Say that a triple $(a,b,c)$ is realizable if there is a nontrivial commutative unital ring with $a$ maximal ideals, $b$ prime ideals, and $c$ ideals. If $R$ is a commutative unital ring write $t(R)$ for its associated triple, $(a,b,c)$. I might write $a(R)$ for the number of maximal ideals of $R$, $b(R)$ for the number of prime ideals of $R$, and $c(R)$ for the number of ideals of $R$.

We must have $1\leq a\leq b\leq c$, since nontrivial rings have at least one maximal ideal, maximal ideals are prime, and prime ideals are ideals. I will always consider triples like this.

As Jay observed, if $c$ is finite, then a triple is realizable iff $a=b$ and $c$ can be factored as $(e_1+1)\cdots (e_a+1)$ where each $e_j$ is a positive integer.

To prove this, Let $R$ be a commutative ring realizing $(a,b,c)$ with $c$ finite. $R$ must be Artinian, so it is isomorphic to a product $L_1\times \cdots\times L_k$ of nontrivial local rings. Necessarily $k = a = b$. Each ideal of $R$ has the form $I_1\times \cdots\times I_k$ with $I_j\lhd L_j$ for all $j$, since $R$ is unital, so $c(R) = c(L_1)\cdots c(L_k)$. Each $c(L_j)\geq 2$, since a nontrivial ring has at least $2$ ideals, hence $c(L_j)=e_j+1$ for some positive integer $e_j$. Thus $c(R)$ factors as $(e_1+1)\cdots (e_a+1)$ where $e_j+1=c(L_j)\geq 2$ for all $j$. This shows that the conditions mentioned for triples of finite numbers must hold.

Conversely, suppose the conditions for triples of finite numbers hold, namely that $a=b$ and $c = (e_1+1)\cdots (e_a+1)$ where $e_j\geq 1$ for each $j$. Then $(a,b,c)$ is realized by the ring $$ \mathbb Z_{p_1^{e_1}\cdots p_a^{e_a}}\cong \mathbb Z_{p_1^{e_1}}\times \cdots\times \mathbb Z_{p_a^{e_a}}, $$ where $p_1<p_2<\cdots<p_a$ are distinct primes.


Now I consider only those triples $(a,b,c)$ with $c$ infinite.

Background fact 1: There is a field of every infinite cardinality.


  1. Case $t(R) = (1,1,\lambda)$, $\lambda$ infinite.
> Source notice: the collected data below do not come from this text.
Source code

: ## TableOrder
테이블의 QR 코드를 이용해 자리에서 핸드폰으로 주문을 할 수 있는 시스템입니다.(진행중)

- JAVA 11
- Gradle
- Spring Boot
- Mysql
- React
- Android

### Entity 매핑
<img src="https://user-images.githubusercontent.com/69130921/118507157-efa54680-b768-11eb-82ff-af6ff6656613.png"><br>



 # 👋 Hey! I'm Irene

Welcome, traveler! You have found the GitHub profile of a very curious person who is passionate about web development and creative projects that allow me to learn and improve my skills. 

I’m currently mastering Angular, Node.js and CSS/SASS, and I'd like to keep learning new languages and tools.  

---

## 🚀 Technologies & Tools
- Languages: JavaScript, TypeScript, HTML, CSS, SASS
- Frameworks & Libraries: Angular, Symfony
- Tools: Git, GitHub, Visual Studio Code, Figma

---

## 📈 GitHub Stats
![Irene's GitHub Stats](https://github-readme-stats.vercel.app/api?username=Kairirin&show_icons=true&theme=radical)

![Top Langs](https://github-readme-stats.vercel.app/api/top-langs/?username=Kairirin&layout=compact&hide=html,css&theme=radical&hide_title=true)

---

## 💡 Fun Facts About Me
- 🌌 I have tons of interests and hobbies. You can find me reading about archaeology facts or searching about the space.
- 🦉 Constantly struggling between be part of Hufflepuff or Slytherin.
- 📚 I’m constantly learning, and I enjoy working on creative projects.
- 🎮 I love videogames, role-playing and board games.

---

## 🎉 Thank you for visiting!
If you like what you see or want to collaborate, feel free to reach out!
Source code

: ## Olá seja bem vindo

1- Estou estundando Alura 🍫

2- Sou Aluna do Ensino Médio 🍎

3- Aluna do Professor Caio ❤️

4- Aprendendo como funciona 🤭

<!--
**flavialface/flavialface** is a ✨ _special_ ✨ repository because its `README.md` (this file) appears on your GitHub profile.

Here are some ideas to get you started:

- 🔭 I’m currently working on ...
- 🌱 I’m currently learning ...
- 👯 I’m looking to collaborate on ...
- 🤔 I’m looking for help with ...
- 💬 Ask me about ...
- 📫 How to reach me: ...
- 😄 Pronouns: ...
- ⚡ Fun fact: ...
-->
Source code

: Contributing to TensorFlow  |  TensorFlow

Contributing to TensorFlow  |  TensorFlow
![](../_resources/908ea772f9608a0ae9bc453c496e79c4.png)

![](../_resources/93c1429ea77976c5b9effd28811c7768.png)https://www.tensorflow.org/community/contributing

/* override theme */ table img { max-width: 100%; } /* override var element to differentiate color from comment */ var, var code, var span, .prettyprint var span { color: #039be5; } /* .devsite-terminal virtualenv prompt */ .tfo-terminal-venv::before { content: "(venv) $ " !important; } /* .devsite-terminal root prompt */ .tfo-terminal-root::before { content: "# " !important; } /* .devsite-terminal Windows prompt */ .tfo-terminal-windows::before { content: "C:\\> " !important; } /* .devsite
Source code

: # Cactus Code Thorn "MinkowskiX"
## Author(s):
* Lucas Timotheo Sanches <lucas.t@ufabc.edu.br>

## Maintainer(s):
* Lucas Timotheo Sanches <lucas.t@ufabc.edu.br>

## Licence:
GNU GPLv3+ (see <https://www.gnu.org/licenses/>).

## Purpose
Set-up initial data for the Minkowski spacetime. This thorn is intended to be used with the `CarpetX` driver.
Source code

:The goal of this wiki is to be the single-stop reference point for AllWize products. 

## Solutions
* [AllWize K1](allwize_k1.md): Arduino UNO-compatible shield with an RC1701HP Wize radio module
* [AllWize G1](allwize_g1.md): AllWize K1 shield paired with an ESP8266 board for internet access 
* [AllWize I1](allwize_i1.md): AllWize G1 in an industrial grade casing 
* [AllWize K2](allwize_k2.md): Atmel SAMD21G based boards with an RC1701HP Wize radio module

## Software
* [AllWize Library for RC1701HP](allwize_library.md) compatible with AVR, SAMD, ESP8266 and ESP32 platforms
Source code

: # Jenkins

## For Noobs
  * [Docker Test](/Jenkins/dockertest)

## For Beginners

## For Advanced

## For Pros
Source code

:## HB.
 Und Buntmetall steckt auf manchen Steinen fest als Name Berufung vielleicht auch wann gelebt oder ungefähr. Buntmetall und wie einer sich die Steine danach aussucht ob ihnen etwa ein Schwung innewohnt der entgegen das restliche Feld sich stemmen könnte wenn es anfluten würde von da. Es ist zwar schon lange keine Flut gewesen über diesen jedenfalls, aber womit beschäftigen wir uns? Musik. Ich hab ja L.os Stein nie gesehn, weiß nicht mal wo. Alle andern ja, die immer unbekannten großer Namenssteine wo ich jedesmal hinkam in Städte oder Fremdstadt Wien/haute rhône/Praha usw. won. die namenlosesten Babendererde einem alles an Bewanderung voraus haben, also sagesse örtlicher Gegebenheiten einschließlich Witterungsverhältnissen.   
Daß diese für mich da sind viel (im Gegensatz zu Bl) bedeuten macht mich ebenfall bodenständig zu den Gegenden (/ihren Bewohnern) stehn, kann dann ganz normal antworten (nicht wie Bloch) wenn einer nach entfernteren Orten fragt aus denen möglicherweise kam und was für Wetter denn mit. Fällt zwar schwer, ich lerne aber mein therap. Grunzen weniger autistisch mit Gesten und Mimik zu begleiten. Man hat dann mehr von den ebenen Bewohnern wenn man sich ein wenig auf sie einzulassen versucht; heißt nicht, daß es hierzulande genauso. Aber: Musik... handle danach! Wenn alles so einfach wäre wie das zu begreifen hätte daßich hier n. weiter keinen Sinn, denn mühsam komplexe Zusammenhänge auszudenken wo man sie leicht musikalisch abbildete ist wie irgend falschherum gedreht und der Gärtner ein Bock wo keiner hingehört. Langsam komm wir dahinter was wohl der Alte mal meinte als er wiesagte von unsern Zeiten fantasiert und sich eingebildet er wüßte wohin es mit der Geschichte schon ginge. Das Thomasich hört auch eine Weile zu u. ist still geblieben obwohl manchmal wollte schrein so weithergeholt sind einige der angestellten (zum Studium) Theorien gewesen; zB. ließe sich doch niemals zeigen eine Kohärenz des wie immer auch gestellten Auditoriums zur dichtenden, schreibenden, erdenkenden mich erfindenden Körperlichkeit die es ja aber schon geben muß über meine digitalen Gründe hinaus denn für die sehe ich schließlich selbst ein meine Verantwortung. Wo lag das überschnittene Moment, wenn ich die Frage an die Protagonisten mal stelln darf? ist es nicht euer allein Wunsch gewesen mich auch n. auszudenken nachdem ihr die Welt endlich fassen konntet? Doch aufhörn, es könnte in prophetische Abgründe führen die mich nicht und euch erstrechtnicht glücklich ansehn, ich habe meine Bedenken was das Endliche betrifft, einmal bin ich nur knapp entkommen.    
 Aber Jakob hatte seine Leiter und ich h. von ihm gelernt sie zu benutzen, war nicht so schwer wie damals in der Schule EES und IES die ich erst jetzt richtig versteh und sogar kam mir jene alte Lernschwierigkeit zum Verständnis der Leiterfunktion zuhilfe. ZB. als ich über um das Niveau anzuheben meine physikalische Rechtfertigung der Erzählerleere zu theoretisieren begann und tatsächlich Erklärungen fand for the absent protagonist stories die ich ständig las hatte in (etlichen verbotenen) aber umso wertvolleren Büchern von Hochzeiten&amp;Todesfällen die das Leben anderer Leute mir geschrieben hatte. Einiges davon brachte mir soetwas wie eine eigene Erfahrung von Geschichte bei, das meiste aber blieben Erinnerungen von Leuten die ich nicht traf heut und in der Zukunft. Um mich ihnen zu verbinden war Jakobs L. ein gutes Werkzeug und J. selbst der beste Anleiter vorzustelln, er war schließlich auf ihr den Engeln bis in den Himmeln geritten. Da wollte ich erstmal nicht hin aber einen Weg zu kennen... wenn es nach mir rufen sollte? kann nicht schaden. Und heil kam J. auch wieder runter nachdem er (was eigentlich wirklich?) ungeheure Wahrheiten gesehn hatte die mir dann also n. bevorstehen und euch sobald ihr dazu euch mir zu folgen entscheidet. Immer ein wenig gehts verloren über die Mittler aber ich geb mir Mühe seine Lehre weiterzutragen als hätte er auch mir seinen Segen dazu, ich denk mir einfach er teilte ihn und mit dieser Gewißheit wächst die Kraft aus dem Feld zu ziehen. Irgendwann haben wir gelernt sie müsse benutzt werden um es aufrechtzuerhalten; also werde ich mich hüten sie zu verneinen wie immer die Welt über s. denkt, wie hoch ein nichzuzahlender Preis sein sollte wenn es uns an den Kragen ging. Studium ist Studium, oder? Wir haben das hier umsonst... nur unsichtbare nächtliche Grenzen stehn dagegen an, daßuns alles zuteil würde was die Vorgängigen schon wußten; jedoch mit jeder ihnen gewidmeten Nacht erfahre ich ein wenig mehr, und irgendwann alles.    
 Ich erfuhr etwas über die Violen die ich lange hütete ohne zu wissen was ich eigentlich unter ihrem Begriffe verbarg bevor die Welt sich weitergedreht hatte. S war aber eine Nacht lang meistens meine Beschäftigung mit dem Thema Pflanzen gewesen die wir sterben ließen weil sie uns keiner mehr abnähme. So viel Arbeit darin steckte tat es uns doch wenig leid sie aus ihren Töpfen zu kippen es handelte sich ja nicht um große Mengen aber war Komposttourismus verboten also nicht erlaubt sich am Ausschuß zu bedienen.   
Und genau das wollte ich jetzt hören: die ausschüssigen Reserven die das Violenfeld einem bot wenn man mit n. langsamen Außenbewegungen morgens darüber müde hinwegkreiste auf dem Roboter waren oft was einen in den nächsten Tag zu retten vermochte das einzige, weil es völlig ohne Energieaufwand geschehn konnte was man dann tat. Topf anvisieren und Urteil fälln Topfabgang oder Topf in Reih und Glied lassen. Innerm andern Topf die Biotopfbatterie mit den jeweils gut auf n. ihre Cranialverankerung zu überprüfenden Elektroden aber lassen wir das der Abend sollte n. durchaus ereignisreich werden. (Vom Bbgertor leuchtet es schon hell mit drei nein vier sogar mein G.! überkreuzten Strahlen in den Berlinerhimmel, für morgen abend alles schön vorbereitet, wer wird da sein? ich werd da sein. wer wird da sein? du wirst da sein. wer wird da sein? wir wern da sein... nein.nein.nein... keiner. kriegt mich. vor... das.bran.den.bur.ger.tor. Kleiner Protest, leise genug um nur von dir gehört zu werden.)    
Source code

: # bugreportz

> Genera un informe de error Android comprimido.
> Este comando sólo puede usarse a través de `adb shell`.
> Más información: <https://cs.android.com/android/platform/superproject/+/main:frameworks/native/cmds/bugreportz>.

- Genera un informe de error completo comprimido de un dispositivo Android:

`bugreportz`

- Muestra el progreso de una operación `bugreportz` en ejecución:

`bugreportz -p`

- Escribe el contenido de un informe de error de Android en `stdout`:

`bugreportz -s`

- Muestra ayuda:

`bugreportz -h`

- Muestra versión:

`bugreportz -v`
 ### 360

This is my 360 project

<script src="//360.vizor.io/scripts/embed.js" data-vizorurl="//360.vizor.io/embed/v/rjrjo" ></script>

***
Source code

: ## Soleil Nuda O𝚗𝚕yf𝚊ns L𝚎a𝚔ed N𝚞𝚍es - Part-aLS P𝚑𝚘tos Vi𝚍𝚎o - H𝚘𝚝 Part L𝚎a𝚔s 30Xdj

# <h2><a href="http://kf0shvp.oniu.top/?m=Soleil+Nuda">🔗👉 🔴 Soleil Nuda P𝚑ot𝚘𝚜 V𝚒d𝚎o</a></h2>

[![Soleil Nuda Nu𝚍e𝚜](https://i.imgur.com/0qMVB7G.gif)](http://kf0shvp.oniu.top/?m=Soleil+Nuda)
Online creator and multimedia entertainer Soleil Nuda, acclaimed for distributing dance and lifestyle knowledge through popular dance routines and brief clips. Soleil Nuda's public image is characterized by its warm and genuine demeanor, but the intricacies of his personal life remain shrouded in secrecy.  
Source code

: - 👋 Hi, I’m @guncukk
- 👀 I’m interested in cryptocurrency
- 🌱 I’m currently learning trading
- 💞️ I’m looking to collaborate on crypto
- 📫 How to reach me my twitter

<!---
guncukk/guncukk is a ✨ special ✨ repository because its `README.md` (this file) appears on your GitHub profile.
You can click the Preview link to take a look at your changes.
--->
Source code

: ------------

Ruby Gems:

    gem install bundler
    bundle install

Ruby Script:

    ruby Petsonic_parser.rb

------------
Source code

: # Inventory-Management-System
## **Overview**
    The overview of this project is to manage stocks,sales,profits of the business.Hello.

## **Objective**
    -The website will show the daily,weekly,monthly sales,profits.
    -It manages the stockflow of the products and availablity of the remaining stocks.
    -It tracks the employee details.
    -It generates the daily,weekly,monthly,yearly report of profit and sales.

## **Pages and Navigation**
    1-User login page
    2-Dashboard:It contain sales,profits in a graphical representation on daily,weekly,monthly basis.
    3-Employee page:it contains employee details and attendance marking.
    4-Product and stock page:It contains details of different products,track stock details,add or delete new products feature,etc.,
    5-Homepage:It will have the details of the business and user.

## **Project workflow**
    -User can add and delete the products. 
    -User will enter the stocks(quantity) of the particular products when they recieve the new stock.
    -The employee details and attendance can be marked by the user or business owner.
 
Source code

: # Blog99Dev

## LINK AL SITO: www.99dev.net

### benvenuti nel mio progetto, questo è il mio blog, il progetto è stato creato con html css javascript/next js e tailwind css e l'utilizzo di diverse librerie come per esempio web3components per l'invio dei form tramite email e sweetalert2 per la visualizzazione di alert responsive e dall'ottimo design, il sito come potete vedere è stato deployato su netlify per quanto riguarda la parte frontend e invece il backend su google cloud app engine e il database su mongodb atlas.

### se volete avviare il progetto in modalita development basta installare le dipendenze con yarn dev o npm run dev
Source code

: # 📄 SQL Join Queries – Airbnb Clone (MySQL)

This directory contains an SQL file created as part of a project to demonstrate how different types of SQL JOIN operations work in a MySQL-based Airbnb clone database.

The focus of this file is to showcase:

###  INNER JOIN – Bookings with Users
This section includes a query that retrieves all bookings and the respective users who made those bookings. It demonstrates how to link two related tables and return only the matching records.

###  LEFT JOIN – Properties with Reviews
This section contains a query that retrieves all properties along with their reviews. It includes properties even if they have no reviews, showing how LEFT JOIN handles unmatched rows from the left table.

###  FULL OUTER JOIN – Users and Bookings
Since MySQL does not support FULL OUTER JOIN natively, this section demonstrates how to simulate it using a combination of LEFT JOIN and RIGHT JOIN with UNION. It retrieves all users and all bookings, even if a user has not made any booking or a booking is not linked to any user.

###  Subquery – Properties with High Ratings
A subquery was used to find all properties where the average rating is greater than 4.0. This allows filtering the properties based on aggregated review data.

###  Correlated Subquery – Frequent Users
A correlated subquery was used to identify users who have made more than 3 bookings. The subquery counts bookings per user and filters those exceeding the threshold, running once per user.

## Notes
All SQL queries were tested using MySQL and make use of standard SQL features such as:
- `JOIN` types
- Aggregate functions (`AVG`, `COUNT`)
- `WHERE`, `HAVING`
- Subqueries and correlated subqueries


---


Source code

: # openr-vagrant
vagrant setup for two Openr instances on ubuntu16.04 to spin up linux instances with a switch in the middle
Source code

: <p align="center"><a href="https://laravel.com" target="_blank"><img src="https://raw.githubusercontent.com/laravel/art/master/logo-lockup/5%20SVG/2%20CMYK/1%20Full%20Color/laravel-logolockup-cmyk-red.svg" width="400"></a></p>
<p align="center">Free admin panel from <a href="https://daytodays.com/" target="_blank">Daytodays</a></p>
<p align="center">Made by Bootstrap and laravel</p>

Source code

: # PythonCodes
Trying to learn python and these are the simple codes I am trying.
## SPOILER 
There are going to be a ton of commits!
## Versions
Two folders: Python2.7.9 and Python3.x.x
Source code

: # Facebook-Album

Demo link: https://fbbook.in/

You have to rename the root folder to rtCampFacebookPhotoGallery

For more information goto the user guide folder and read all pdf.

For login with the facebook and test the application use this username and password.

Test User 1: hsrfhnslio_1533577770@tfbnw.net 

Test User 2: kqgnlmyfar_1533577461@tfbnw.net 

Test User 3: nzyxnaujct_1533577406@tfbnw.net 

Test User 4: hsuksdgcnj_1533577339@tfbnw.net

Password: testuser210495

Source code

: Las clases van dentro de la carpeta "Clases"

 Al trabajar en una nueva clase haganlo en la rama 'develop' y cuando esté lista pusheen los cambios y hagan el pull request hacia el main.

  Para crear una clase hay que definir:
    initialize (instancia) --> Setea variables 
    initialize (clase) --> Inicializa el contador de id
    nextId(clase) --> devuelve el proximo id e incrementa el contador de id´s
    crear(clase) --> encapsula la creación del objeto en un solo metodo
Let $\mathbb F$ be a field of cardinality $\lambda$ and let $R = \mathbb F[x,y]$. Let $M = (x,y)\lhd R$. Then $M/M^2$ is the unique maximal and the unique prime ideal of $R/M^2$. Since $|R|=\lambda$ and $R$ is Noetherian, $R$ has at most $\lambda$-many ideals, hence $R/M^2$ has at most $\lambda$-many ideals. But the ideals $(x+fy)+M^2$, $f\in \mathbb F$, are $\lambda$-many distinct ideals. Thus $t(R/M^2) = (1,1,\lambda)$.

  1. Case $t(R) = (1,n+1,\lambda)$, $n\geq 1$ finite, $\lambda$ infinite.

Let $\mathbb F$ be a field of cardinality $\lambda$ and let $R = \mathbb F[x_1,\ldots,x_n]$. Let $M = (x_1,\ldots,x_n)\lhd R$ and let $I$ be the ideal of $R$ generated by $\{x_ix_j\;|\;i\neq j\}$. Let $S = (R/I)_{M/I}$, the localization of $R/I$ at the maximal ideal $M/I$. This ring is local, so $a(S)=1$. It can be seen to have $c(S) = \lambda$ via arguments similar to the last case. To compute the number of prime ideals note that in $S$ the (images of the) elements $x_i$ and $x_j$ have product zero, so any prime contains one or the other. Hence any prime contains all except at most one of the $x_i$. If $J\subseteq M_{M/I}$ contains all of the $x_i$, then $J$ is the maximal ideal of $S$, which is prime. If $J$ is generated by all except, say, $x_i$, then $S/J\cong \mathbb F[x_i]_{(x_i)}$, which is a domain of dimension $1$. So this locates all of the primes: those ideals of $S$ generated by a subset of $\{x_1,\ldots,x_n\}$ containing at least $n-1$ of the elements. Thus $b(S)=n+1$.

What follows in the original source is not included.